Hello stackoverflow community.
I had an argument at work regarding if repository tests for spring-data JPA (or the Micronaut version) are necessary at all.
This would be my setup of the application:
@Controller
➡ @Service
/@Sigleton
➡ Repository<Entity>
in my service tests I'd use the @ExtendWith(SpringExtension::class)
extension (Junit5)
when creating the test setup, I'd @MockBean
away other systems I need to call (like REST-APIs) but @Autowire
my Repository
's.
When setting up my test data I'd simply save my required entities into an H2 in-memory database by using the injected repositories.
This will test my database logic and business logic as well. In case of 100% test coverage I've tested all the database calls which can happen in production.
However what I usually see in projects is that the Repository
is mocked away.
To test the custom repository calls there are separate Tests to make sure the repository functions work as expected.
What are your comments on this. Do you prefer the approach without repository mocks or with and why?
I have no experience with Micronaut, but I believe my answer will apply to both of the frameworks:
There are different types of integration tests supported by spring for example. Basically the fact that you're running a spring context in the test, already means that its more than a unit test. In general the Spring test package is for integration tests.
Now in Spring there are annotations like @DataJpaTest
, @WebMvcTest
. They create a "slice" of application context loading only necessary beans, and mocking / omitting others.

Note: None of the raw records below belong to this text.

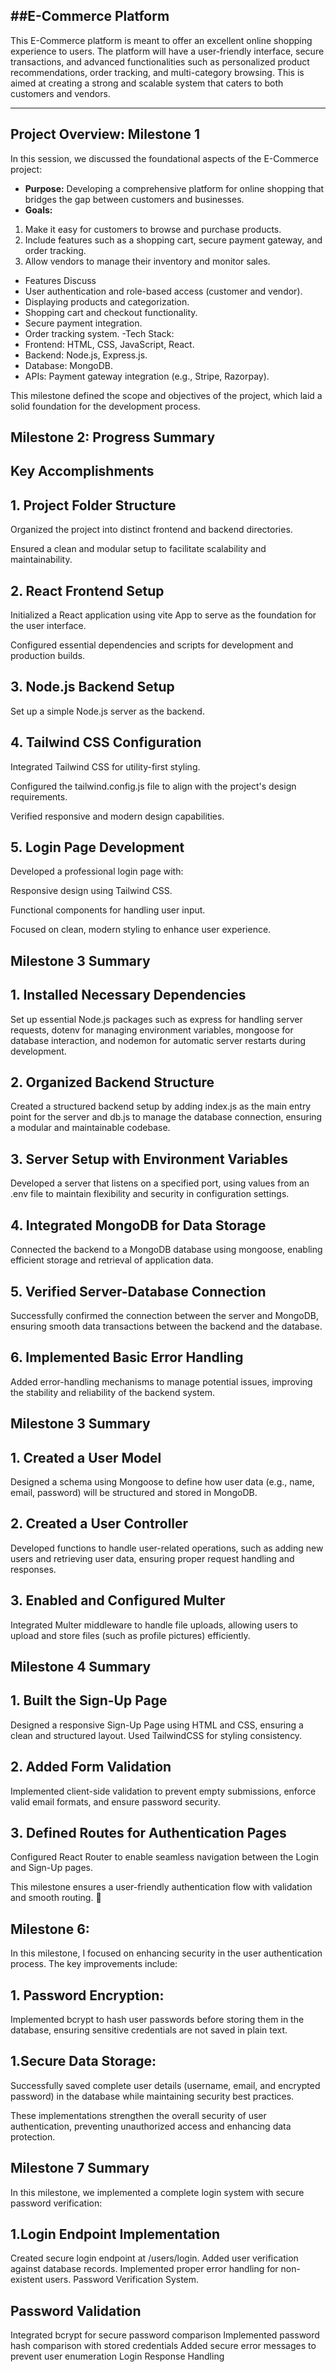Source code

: ##E-Commerce Platform
--------------------------------

This E-Commerce platform is meant to offer an excellent online shopping experience to users. The platform will have a user-friendly interface, secure transactions, and advanced functionalities such as personalized product recommendations, order tracking, and multi-category browsing. This is aimed at creating a strong and scalable system that caters to both customers and vendors.

---

## Project Overview: Milestone 1

In this session, we discussed the foundational aspects of the E-Commerce project:

- **Purpose:** Developing a comprehensive platform for online shopping that bridges the gap between customers and businesses.
- **Goals:**
1. Make it easy for customers to browse and purchase products.
2. Include features such as a shopping cart, secure payment gateway, and order tracking.
3. Allow vendors to manage their inventory and monitor sales.
- Features Discuss
- User authentication and role-based access (customer and vendor).
- Displaying products and categorization.
- Shopping cart and checkout functionality.
- Secure payment integration.
- Order tracking system.
-Tech Stack:
- Frontend: HTML, CSS, JavaScript, React.
- Backend: Node.js, Express.js.
- Database: MongoDB.
- APIs: Payment gateway integration (e.g., Stripe, Razorpay).

This milestone defined the scope and objectives of the project, which laid a solid foundation for the development process.




 ## Milestone 2: Progress Summary

 ##  Key Accomplishments

 ## 1. Project Folder Structure

Organized the project into distinct frontend and backend directories.

Ensured a clean and modular setup to facilitate scalability and maintainability.

## 2. React Frontend Setup

Initialized a React application using  vite App to serve as the foundation for the user interface.

Configured essential dependencies and scripts for development and production builds.

## 3. Node.js Backend Setup

Set up a simple Node.js server as the backend.

## 4. Tailwind CSS Configuration

Integrated Tailwind CSS for utility-first styling.

Configured the tailwind.config.js file to align with the project's design requirements.

Verified responsive and modern design capabilities.

## 5. Login Page Development

Developed a professional login page with:

Responsive design using Tailwind CSS.

Functional components for handling user input.

Focused on clean, modern styling to enhance user experience.  




## Milestone 3 Summary

## 1. Installed Necessary Dependencies
Set up essential Node.js packages such as express for handling server requests, dotenv for managing environment variables, mongoose for database interaction, and nodemon for automatic server restarts during development.

## 2. Organized Backend Structure
Created a structured backend setup by adding index.js as the main entry point for the server and db.js to manage the database connection, ensuring a modular and maintainable codebase.

## 3. Server Setup with Environment Variables
Developed a server that listens on a specified port, using values from an .env file to maintain flexibility and security in configuration settings.

## 4. Integrated MongoDB for Data Storage
Connected the backend to a MongoDB database using mongoose, enabling efficient storage and retrieval of application data.

## 5. Verified Server-Database Connection
Successfully confirmed the connection between the server and MongoDB, ensuring smooth data transactions between the backend and the database.

## 6. Implemented Basic Error Handling
Added error-handling mechanisms to manage potential issues, improving the stability and reliability of the backend system.







## Milestone 3 Summary

## 1. Created a User Model
Designed a schema using Mongoose to define how user data (e.g., name, email, password) will be structured and stored in MongoDB.

## 2. Created a User Controller
Developed functions to handle user-related operations, such as adding new users and retrieving user data, ensuring proper request handling and responses.

## 3. Enabled and Configured Multer
Integrated Multer middleware to handle file uploads, allowing users to upload and store files (such as profile pictures) efficiently.







## Milestone 4 Summary

## 1️. Built the Sign-Up Page
Designed a responsive Sign-Up Page using HTML and CSS, ensuring a clean and structured layout. Used TailwindCSS for styling consistency.

## 2️. Added Form Validation
Implemented client-side validation to prevent empty submissions, enforce valid email formats, and ensure password security.

## 3️. Defined Routes for Authentication Pages
Configured React Router to enable seamless navigation between the Login and Sign-Up pages.

This milestone ensures a user-friendly authentication flow with validation and smooth routing. 🚀








## Milestone 6: 
In this milestone, I focused on enhancing security in the user authentication process. The key improvements include:

## 1. Password Encryption: 
Implemented bcrypt to hash user passwords before storing them in the database, ensuring sensitive credentials are not saved in plain text.

## 1.Secure Data Storage: 
Successfully saved complete user details (username, email, and encrypted password) in the database while maintaining security best practices.

These implementations strengthen the overall security of user authentication, preventing unauthorized access and enhancing data protection.










## Milestone 7 Summary
In this milestone, we implemented a complete login system with secure password verification:

## 1.Login Endpoint Implementation
Created secure login endpoint at /users/login.
Added user verification against database records.
Implemented proper error handling for non-existent users.
Password Verification System.

## Password Validation
Integrated bcrypt for secure password comparison
Implemented password hash comparison with stored credentials
Added secure error messages to prevent user enumeration
Login Response Handling

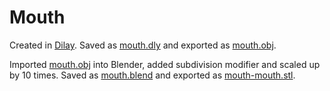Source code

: Mouth
=====

Created in [Dilay](https://abau.org/dilay/). Saved as [mouth.dly](mouth.dly) and exported as [mouth.obj](mouth.obj).

Imported [mouth.obj](mouth.obj) into Blender, added subdivision modifier and scaled up by 10 times. Saved as [mouth.blend](mouth.blend) and exported as [mouth-mouth.stl](mouth-mouth.stl).

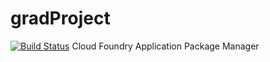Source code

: # gradProject
[![Build Status](https://travis-ci.org/radito3/gradProject.svg?branch=v2)](https://travis-ci.org/radito3/gradProject)
Cloud Foundry Application Package Manager
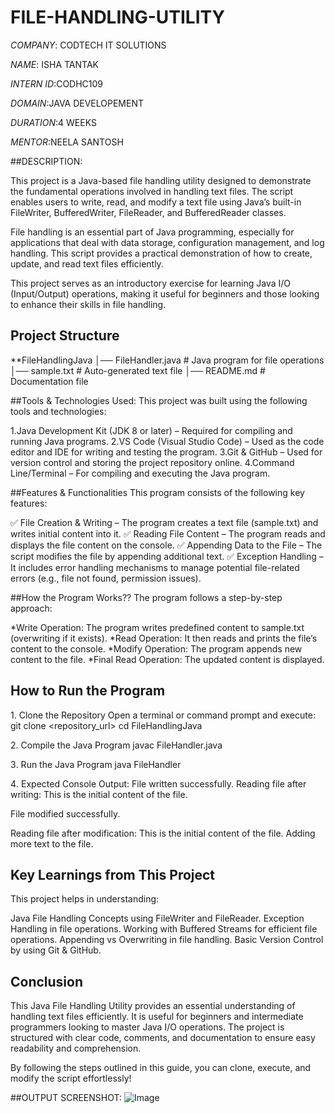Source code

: # FILE-HANDLING-UTILITY
*COMPANY*: CODTECH IT SOLUTIONS

*NAME*: ISHA TANTAK

*INTERN ID*:CODHC109

*DOMAIN*:JAVA DEVELOPEMENT

*DURATION*:4 WEEKS

*MENTOR*:NEELA SANTOSH

##DESCRIPTION:

This project is a Java-based file handling utility designed to demonstrate the fundamental operations involved in handling text files. The script enables users to write, read, and modify a text file using Java’s built-in FileWriter, BufferedWriter, FileReader, and BufferedReader classes.

File handling is an essential part of Java programming, especially for applications that deal with data storage, configuration management, and log handling. This script provides a practical demonstration of how to create, update, and read text files efficiently.

This project serves as an introductory exercise for learning Java I/O (Input/Output) operations, making it useful for beginners and those looking to enhance their skills in file handling.

## Project Structure

**FileHandlingJava
│── FileHandler.java   # Java program for file operations
│── sample.txt         # Auto-generated text file
│── README.md          # Documentation file

##Tools & Technologies Used:
This project was built using the following tools and technologies:

1.Java Development Kit (JDK 8 or later) – Required for compiling and running Java programs.
2.VS Code (Visual Studio Code) – Used as the code editor and IDE for writing and testing the program.
3.Git & GitHub – Used for version control and storing the project repository online.
4.Command Line/Terminal – For compiling and executing the Java program.

##Features & Functionalities
This program consists of the following key features:

✅ File Creation & Writing – The program creates a text file (sample.txt) and writes initial content into it.
✅ Reading File Content – The program reads and displays the file content on the console.
✅ Appending Data to the File – The script modifies the file by appending additional text.
✅ Exception Handling – It includes error handling mechanisms to manage potential file-related errors (e.g., file not found, permission issues).


##How the Program Works??
The program follows a step-by-step approach:

*Write Operation: The program writes predefined content to sample.txt (overwriting if it exists).
*Read Operation: It then reads and prints the file’s content to the console.
*Modify Operation: The program appends new content to the file.
*Final Read Operation: The updated content is displayed.

## How to Run the Program
1️. Clone the Repository
Open a terminal or command prompt and execute:
git clone <repository_url>
cd FileHandlingJava

2️. Compile the Java Program
javac FileHandler.java

3️. Run the Java Program
java FileHandler

4️. Expected Console Output:
File written successfully.
Reading file after writing:
This is the initial content of the file.

File modified successfully.

Reading file after modification:
This is the initial content of the file.
Adding more text to the file.

## Key Learnings from This Project
This project helps in understanding:

Java File Handling Concepts using FileWriter and FileReader.
Exception Handling in file operations.
Working with Buffered Streams for efficient file operations.
Appending vs Overwriting in file handling.
Basic Version Control by using Git & GitHub.

## Conclusion
This Java File Handling Utility provides an essential understanding of handling text files efficiently.
It is useful for beginners and intermediate programmers looking to master Java I/O operations. 
The project is structured with clear code, comments, and documentation to ensure easy readability and comprehension.

By following the steps outlined in this guide, you can clone, execute, and modify the script effortlessly!


##OUTPUT SCREENSHOT:
![Image](https://github.com/user-attachments/assets/3d099ee4-06c1-4c52-8f46-1452ea2b40ed)
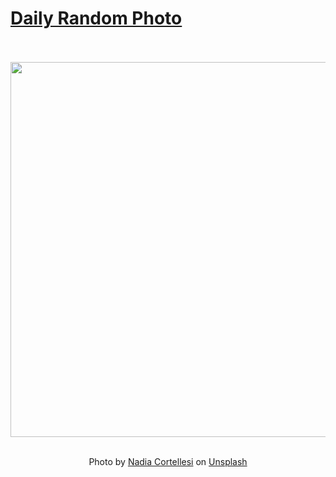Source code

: # [Daily Random Photo](https://www.dailyrandomphoto.com/)

<div align="center">
  <br>
  <br>
  <a href="https://www.dailyrandomphoto.com/p/2022/2022-05-31/"><img src="https://images.unsplash.com/photo-1573684308781-9853c827c63a?crop=entropy&cs=tinysrgb&fit=max&fm=jpg&ixid=Mnw3NzUwOHwwfDF8cmFuZG9tfHx8fHx8fHx8MTY1Mzk1NzI0NA&ixlib=rb-1.2.1&q=80&w=1080" width="600px"></a>
  <br>
  <br>
  <p class="has-text-grey">Photo by <a href="https://unsplash.com/@nadiacortellesi?utm_source=Daily%20Random%20Photo&amp;utm_medium=referral" target="_blank" rel="noopener noreferrer">Nadia Cortellesi</a> on <a href="https://unsplash.com/photos/bZmxvwSY8tA?utm_source=Daily%20Random%20Photo&amp;utm_medium=referral" target="_blank" rel="noopener noreferrer">Unsplash</a></p>
</div>
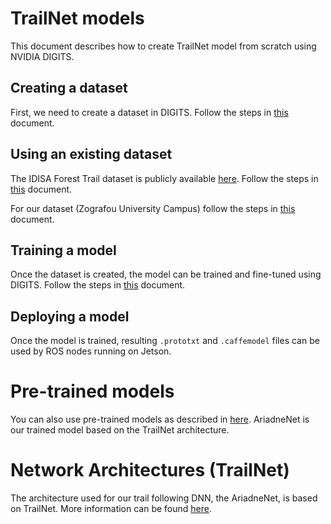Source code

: # TrailNet models
This document describes how to create TrailNet model from scratch using NVIDIA DIGITS.

## Creating a dataset
First, we need to create a dataset in DIGITS. Follow the steps in [this](../tools/camera_rig/Datasets.md) document.

## Using an existing dataset
The IDISA Forest Trail dataset is publicly available [here](http://bit.ly/perceivingtrails). Follow the steps in [this](./dataset-idsia/Idsia-DataSet.md) document.

For our dataset (Zografou University Campus) follow the steps in [this](./dataset-di.uoa.gr/di.uoa.gr-DataSet.md) document.

## Training a model
Once the dataset is created, the model can be trained and fine-tuned using DIGITS. Follow the steps in [this](./Training-TrailNet-model.md) document.

## Deploying a model
Once the model is trained, resulting `.prototxt` and `.caffemodel` files can be used by ROS nodes running on Jetson.

# Pre-trained models
You can also use pre-trained models as described in [here](./pretrained/Pretrained-models.md). AriadneNet is our trained model based on the TrailNet architecture.

# Network Architectures (TrailNet)
The architecture used for our trail following DNN, the AriadneNet, is based on TrailNet. More information can be found [here](./nets/Nets.md).
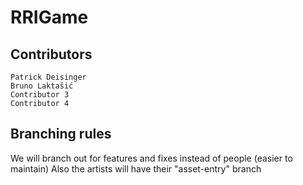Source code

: # RRIGame

## Contributors
	Patrick Deisinger
	Bruno Laktašić
	Contributor 3
	Contributor 4

<description>

## Branching rules
We will branch out for features and fixes instead of people (easier to maintain)
Also the artists will have their "asset-entry" branch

For example, in @WebMvcTest
the JPA repositories are anot loaded at all.
You can also create your own slices.
Now If you want to check your rest layer (Controller is defined correctly, request is validated in a proper way, upon the request you're getting a response in a proper format and so forth) you can use @WebMvcTest
.
If you want to test that the sql queries are correct - that you can use @DataJpaTest
(assuming you work with JPA / Spring Data of course).
Now, If you want to test service logic, sometimes you don't even need an integration test (loading spring context) since you can run a unit test for services and mock out the repository calls or calls to external services if you have those.
Regarding the H2 approach. While people use it for testing their DB layer (SQL queries), sometimes it doesn't work exactly like your database in production. This means that sometimes you can't really run the same SQL query in tests. For these cases I recommend TestContainers project: run the Docker image of your db on startup of the test and stop the image after the test ends.
Update
Based on OP's comment:
lot of the 'mysql query' is already been taken care of by the framework, so why should I explicitly test the repository
This is subjective, but let me put it this way: Tests are a tool to gain a confidence a code for developer first of all. If the developer wants to be sure that the query behaves as expected then the test is a tool that can help. Specifically regarding Queries: Maybe the query is just wrong, maybe its a native query that should be checked anyway. Maybe there are many queries that run one after another. Its only up to you to decide.
Is it worth it to write Unit tests for services?
Well, this depends on what do the services actually do. If they run a complicated algorithm that can't be easily checked by integration tests (like service requires various mocks in various cases) then unit tests for services can be done.
Besides, in general, unit tests are way faster than Spring's tests. So (again subjective) my personal rule is: if you can gain the confidence in code with unit test - do it. If you need to check integration - go for integration test.